Excerpt:
A couple of weeks ago I wrote here about a recent piece in the Nation, "Fear and Loathing of Islam," in which one Moustafa Bayoumi argued that the overwhelming majority of American Muslims are just ordinary people who want to live ordinary lives, and that any doubts about their loyalties, concerns about their potential radicalization, or official efforts to investigate the ideas spread in their mosques and other gathering places are nothing but manifestations of a poisonous and ignorant Islamophobia. The key word throughout Bayoumi's article was "ordinary": out of all the Muslims in America, only a few dozen – those, that is, who have been talked into joining terrorist groups – are a legitimate cause for worry; the rest, in all the ways that matter, are more or less just like the rest of us, and – most important – share our love of American and our devotion to its constitutional values.

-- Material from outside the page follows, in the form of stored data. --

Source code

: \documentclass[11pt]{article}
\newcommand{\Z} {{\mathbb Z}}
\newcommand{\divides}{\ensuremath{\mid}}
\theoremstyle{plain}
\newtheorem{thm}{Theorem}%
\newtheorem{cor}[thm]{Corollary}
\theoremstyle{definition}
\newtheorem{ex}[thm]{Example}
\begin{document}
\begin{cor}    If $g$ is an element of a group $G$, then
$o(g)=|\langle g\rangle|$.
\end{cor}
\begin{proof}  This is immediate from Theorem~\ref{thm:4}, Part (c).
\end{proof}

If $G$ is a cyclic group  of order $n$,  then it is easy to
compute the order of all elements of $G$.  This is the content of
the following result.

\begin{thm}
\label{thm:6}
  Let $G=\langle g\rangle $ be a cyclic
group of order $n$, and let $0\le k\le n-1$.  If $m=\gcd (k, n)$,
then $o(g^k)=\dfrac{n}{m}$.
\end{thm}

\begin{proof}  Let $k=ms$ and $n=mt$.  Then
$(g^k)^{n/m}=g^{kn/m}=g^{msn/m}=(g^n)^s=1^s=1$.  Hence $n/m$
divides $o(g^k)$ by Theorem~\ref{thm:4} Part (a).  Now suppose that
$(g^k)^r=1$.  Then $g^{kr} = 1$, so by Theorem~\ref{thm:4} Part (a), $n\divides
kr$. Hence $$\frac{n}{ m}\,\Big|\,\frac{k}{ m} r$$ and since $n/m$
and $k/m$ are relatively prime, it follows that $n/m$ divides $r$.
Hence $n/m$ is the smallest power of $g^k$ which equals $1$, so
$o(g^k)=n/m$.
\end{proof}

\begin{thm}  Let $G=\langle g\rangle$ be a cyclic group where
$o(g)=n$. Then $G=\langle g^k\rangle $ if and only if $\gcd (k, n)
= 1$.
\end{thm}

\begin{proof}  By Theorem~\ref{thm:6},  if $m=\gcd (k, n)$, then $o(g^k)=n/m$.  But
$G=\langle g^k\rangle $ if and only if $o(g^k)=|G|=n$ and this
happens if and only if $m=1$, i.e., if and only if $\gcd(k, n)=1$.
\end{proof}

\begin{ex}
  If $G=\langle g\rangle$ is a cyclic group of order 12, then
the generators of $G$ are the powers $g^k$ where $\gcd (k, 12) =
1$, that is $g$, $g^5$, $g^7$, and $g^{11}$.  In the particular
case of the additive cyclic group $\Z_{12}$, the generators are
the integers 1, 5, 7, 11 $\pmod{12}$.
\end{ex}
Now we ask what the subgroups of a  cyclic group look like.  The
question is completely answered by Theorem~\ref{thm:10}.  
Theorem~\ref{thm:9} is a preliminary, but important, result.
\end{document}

First of all, there is ample reason to question Bayoumi's very low estimate of the number of domestic Muslim terrorists and would-be terrorists in the U.S. Reading recent news reports from Britain, about the arrest of six men (including a Muslim convert and a former police community support officer) who had been plotting a terror attack in that country, and from Norway, about a former member of the radical-left group Blitz who converted to Islam after marrying the daughter of a North African diplomat and has since been prepared by al-Qaeda to carry out a terrorist attack involving an American passenger plane, one cannot help suspecting that these men, and others like them who, over the years, happen to have been detected and arrested by the authorities in their respective countries, are only the tip of a very large and menacing iceberg.